Handel missing values

The concept of missing values is important to understand in order to successfully manage data. If the missing values are not handled properly by the researcher, then he/she may end up drawing an inaccurate inference about the data.

First take a look at how many data is missing, and which column.

train.isnull().sum()/len(train)

In the output we know there are 42% brand_name are missing, "category_name" and "item_description" columns are also missing less than 1% data.

train_id             0.000000
name                 0.000000
item_condition_id    0.000000
category_name        0.004268
brand_name           0.426757
price                0.000000
shipping             0.000000
item_description     0.000003
dtype: float64

Suppose the number of cases of missing values is extremely small; then, an expert researcher may drop or omit those values from the analysis. In statistical language, if the number of the cases is less than 5% of the sample, then the researcher can drop them. In our case, we can drop rows with "category_name" or "item_description" column missing value.

But for simplicity, let's replace all missing text values with the string "missing".

#HANDLE MISSING VALUES
print("Handling missing values...")
def handle_missing(dataset):
    dataset.category_name.fillna(value="missing", inplace=True)
    dataset.brand_name.fillna(value="missing", inplace=True)
    dataset.item_description.fillna(value="missing", inplace=True)
    return (dataset)

train = handle_missing(train)
test = handle_missing(test)
print(train.shape)
print(test.shape)

Create categorical columns

There are two text columns has special meanings,

category_name
brand_name

Different products could have same category name or brand name, so it will be helpful to create categorical columns from them.
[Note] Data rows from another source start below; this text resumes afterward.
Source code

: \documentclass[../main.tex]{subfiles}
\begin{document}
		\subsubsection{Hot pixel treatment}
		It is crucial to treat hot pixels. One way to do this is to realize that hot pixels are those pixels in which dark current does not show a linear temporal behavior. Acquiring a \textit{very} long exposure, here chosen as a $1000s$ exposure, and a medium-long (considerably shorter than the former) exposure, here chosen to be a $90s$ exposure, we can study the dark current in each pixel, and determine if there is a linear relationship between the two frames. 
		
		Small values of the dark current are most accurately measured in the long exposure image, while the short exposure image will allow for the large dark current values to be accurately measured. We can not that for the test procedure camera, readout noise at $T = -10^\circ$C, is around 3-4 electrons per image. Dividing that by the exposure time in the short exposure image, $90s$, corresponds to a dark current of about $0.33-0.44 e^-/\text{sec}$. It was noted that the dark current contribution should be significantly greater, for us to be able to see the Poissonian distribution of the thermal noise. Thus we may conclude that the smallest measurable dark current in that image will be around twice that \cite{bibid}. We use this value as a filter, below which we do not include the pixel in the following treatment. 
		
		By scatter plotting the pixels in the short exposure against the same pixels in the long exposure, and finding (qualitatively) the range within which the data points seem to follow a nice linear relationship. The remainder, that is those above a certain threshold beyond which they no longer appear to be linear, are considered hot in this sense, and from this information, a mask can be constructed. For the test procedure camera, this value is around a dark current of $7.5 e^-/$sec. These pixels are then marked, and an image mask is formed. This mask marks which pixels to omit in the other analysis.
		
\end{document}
We will use sklearn's LabelEncoder for this purpose. After the transform, we will have two more new columns "category" and "brand" with an integer type.
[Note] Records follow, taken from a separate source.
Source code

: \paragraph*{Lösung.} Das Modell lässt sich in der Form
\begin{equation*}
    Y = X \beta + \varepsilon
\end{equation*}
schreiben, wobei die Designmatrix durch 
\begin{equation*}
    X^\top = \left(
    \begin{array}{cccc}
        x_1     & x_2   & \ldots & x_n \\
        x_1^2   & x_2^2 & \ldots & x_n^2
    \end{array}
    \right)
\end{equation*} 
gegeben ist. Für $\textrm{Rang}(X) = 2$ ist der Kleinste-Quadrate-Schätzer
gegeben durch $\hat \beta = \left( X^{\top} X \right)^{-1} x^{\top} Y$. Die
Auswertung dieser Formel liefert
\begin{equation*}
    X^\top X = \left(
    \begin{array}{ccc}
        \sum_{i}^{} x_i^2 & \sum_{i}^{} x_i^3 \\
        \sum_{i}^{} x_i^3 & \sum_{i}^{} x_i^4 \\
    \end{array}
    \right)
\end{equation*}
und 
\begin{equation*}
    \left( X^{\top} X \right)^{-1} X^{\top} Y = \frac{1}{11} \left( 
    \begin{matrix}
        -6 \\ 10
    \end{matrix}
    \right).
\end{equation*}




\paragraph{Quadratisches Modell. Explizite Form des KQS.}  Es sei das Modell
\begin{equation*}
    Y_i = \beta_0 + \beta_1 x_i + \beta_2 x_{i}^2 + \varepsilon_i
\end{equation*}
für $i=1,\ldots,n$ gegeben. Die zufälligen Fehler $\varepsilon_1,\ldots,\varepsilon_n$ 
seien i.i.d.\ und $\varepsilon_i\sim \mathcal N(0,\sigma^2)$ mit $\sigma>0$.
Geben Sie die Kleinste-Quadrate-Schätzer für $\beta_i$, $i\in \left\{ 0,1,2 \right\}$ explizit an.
from sklearn.preprocessing import LabelEncoder
le = LabelEncoder()

le.fit(np.hstack([train.category_name, test.category_name]))
train['category'] = le.transform(train.category_name)
test['category'] = le.transform(test.category_name)

le.fit(np.hstack([train.brand_name, test.brand_name]))
train['brand'] = le.transform(train.brand_name)
test['brand'] = le.transform(test.brand_name)
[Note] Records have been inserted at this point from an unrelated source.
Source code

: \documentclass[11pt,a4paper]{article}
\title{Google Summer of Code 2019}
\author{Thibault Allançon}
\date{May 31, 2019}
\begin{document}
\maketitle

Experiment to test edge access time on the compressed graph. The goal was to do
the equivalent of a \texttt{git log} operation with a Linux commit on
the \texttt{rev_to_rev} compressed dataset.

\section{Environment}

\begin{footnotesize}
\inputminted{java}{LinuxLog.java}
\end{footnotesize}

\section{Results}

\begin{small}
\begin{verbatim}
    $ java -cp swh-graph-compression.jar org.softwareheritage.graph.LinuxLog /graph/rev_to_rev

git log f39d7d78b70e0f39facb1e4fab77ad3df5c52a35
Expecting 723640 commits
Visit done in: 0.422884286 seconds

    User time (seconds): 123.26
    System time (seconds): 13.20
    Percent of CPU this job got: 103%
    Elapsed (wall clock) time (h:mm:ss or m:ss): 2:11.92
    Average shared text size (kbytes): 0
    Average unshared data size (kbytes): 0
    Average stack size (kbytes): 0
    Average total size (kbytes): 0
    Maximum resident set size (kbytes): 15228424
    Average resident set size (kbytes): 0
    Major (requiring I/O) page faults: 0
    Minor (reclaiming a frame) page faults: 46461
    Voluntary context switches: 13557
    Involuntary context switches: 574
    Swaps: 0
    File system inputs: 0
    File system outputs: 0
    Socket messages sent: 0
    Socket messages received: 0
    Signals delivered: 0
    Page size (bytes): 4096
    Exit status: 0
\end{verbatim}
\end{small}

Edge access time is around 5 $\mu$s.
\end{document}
Tokenize - texts to sequences

For each unique word in the vocabulary, we will turn it to one integer to represent it. So one sentence will become a list of integers.

First, we need to gather the vocabulary list from our text columns we are going to tokenize. i.e. those 3 columns,

category_name
item_description
name

And we will use Keras' text processing Tokenizer class.

from keras.preprocessing.text import Tokenizer
raw_text = np.hstack([train.category_name.str.lower(), 
                      train.item_description.str.lower(), 
                      train.name.str.lower()])
# Tokenize
print("Tokenizing!")
tok_raw = Tokenizer()
tok_raw.fit_on_texts(raw_text)
print("   Transforming text to seq...")
train["seq_category_name"] = tok_raw.texts_to_sequences(train.category_name.str.lower())
test["seq_category_name"] = tok_raw.texts_to_sequences(test.category_name.str.lower())
train["seq_item_description"] = tok_raw.texts_to_sequences(train.item_description.str.lower())
test["seq_item_description"] = tok_raw.texts_to_sequences(test.item_description.str.lower())
train["seq_name"] = tok_raw.texts_to_sequences(train.name.str.lower())
test["seq_name"] = tok_raw.texts_to_sequences(test.name.str.lower())

The fit_on_texts() method will train the Tokenizer to generate the vocabulary word index mapping. And the texts_to_sequences() method will actually make the sequences from texts.

Padding sequences

The words sequences generated in the previous step are in different lengths. Since the first layer in our network for those sequences is the Embedding layers. Each Embedding layer takes as input a 2D tensor of integers, of shape (samples, sequence_length)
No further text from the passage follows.